We have augmented standard fMRI time series models with spatial priors to provide neuroscientists with more sensitive detection tools. This allows them to find subtle neuronal activations that would otherwise be obscured in experimental noise. The picture below shows bilateral activation of occipital cortex (in red) obtained using a spatial wavelet prior. This provides much better resolution than the standard approach of smoothing the data. My colleague Lee Harrison has used such methods to establish that anterior brain regions integrate information over longer time periods than posterior regions.
It is possible to assess the tuning curve of populations of sensory neurons using behavioural measures or fMRI. The images below show amplitude and tuning centres/widths of populations of cells in the human auditory cortex as identified using fMRI (Kumar et al, 2014).

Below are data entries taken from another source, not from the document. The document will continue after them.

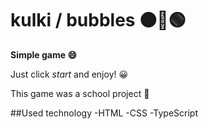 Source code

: # kulki / bubbles 🟠🔵🟢

**Simple game 😄**

Just click *start* and enjoy! 😀

This game was a school project 🏫

##Used technology
-HTML
-CSS
-TypeScript
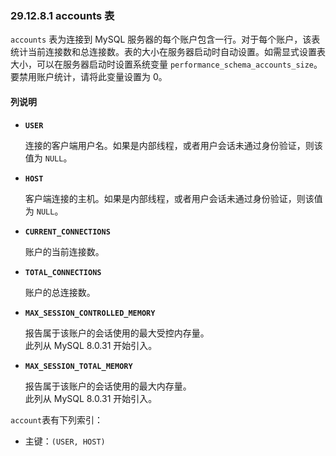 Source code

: ### 29.12.8.1 accounts 表

`accounts` 表为连接到 MySQL 服务器的每个账户包含一行。对于每个账户，该表统计当前连接数和总连接数。表的大小在服务器启动时自动设置。如需显式设置表大小，可以在服务器启动时设置系统变量 `performance_schema_accounts_size`。要禁用账户统计，请将此变量设置为 0。

#### 列说明

- **`USER`**
  
  连接的客户端用户名。如果是内部线程，或者用户会话未通过身份验证，则该值为 `NULL`。
  
- **`HOST`**
  
  客户端连接的主机。如果是内部线程，或者用户会话未通过身份验证，则该值为 `NULL`。
  
- **`CURRENT_CONNECTIONS`**
  
  账户的当前连接数。
  
- **`TOTAL_CONNECTIONS`**
  
  账户的总连接数。
  
- **`MAX_SESSION_CONTROLLED_MEMORY`**
  
  报告属于该账户的会话使用的最大受控内存量。  
  此列从 MySQL 8.0.31 开始引入。
  
- **`MAX_SESSION_TOTAL_MEMORY`**
  
  报告属于该账户的会话使用的最大内存量。  
  此列从 MySQL 8.0.31 开始引入。

`account`表有下列索引：

- 主键：`(USER, HOST)`
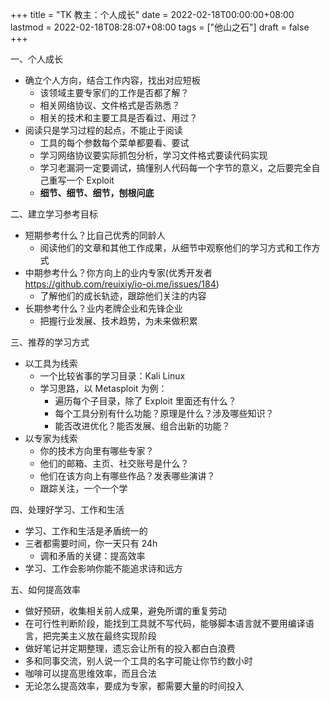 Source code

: +++
title = "TK 教主：个人成长"
date = 2022-02-18T00:00:00+08:00
lastmod = 2022-02-18T08:28:07+08:00
tags = ["他山之石"]
draft = false
+++

一、个人成长

-   确立个人方向，结合工作内容，找出对应短板
    -   该领域主要专家们的工作是否都了解？
    -   相关网络协议、文件格式是否熟悉？
    -   相关的技术和主要工具是否看过、用过？
-   阅读只是学习过程的起点，不能止于阅读
    -   工具的每个参数每个菜单都要看、要试
    -   学习网络协议要实际抓包分析，学习文件格式要读代码实现
    -   学习老漏洞一定要调试，搞懂别人代码每一个字节的意义，之后要完全自己重写一个 Exploit
    -   **细节、细节、细节，刨根问底**

二、建立学习参考目标

-   短期参考什么？比自己优秀的同龄人
    -   阅读他们的文章和其他工作成果，从细节中观察他们的学习方式和工作方式
-   中期参考什么？你方向上的业内专家(优秀开发者 <https://github.com/reuixiy/io-oi.me/issues/184>)
    -   了解他们的成长轨迹，跟踪他们关注的内容
-   长期参考什么？业内老牌企业和先锋企业
    -   把握行业发展、技术趋势，为未来做积累

三、推荐的学习方式

-   以工具为线索
    -   一个比较省事的学习目录：Kali Linux
    -   学习思路，以 Metasploit 为例：
        -   遍历每个子目录，除了 Exploit 里面还有什么？
        -   每个工具分别有什么功能？原理是什么？涉及哪些知识？
        -   能否改进优化？能否发展、组合出新的功能？
-   以专家为线索
    -   你的技术方向里有哪些专家？
    -   他们的邮箱、主页、社交账号是什么？
    -   他们在该方向上有哪些作品？发表哪些演讲？
    -   跟踪关注，一个一个学

四、处理好学习、工作和生活

-   学习、工作和生活是矛盾统一的
-   三者都需要时间，你一天只有 24h
    -   调和矛盾的关键：提高效率
-   学习、工作会影响你能不能追求诗和远方

五、如何提高效率

-   做好预研，收集相关前人成果，避免所谓的重复劳动
-   在可行性判断阶段，能找到工具就不写代码，能够脚本语言就不要用编译语言，把完美主义放在最终实现阶段
-   做好笔记并定期整理，遗忘会让所有的投入都白白浪费
-   多和同事交流，别人说一个工具的名字可能让你节约数小时
-   咖啡可以提高思维效率，而且合法
-   无论怎么提高效率，要成为专家，都需要大量的时间投入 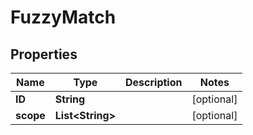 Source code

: 

# FuzzyMatch


## Properties

| Name | Type | Description | Notes |
|------------ | ------------- | ------------- | -------------|
|**ID** | **String** |  |  [optional] |
|**scope** | **List&lt;String&gt;** |  |  [optional] |




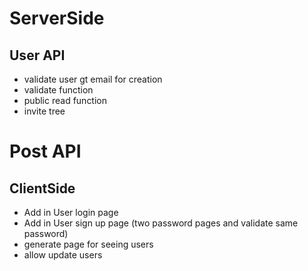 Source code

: # ServerSide
## User API
* validate user gt email for creation
* validate function
* public read function
* invite tree


# Post API

## ClientSide
* Add in User login page
* Add in User sign up page (two password pages and validate same password)
* generate page for seeing users
* allow update users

My colleague Peter Zeidman has implemented a Toolbox for estimating PRFs from fMRI data.
What aspects of neuronal activity does the BOLD signal (the signal underlying most fMRI studies) reflect ? And how is the BOLD signal related to the MEG or EEG signal ? With my colleague Maria Duarte Rosa we have investigated these issues in the following papers. They provide evidence for the hypothesis that the BOLD signal increases as the Root Mean Square Frequency (RMSF) of the EEG. They also show that BOLD is dependent on both synaptic and spiking activity with the relative contribution changing as underlying cell populations increase their firing rate.